Please count the lines below that contain the word "files", and reply with that number alone.

**Stored data**
=======

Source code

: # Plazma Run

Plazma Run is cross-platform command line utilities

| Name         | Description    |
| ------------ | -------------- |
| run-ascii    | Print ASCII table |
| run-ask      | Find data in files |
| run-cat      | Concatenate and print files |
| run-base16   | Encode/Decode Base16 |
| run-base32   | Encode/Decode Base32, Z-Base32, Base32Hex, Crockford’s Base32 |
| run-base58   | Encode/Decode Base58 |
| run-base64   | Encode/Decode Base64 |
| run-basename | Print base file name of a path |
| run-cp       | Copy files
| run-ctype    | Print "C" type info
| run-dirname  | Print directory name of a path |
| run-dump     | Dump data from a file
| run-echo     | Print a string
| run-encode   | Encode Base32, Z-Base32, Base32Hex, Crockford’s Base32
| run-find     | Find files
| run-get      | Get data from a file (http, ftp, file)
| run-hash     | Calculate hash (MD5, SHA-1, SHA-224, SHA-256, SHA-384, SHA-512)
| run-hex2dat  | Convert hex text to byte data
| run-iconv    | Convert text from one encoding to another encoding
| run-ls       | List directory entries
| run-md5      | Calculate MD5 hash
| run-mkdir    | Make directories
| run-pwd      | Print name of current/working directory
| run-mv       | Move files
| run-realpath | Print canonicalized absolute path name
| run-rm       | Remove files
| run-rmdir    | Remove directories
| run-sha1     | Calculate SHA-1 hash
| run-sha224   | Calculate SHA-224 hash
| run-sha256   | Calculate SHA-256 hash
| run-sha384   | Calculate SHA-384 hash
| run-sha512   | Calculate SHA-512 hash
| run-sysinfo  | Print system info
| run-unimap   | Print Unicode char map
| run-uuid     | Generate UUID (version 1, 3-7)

=======

**Response below**
6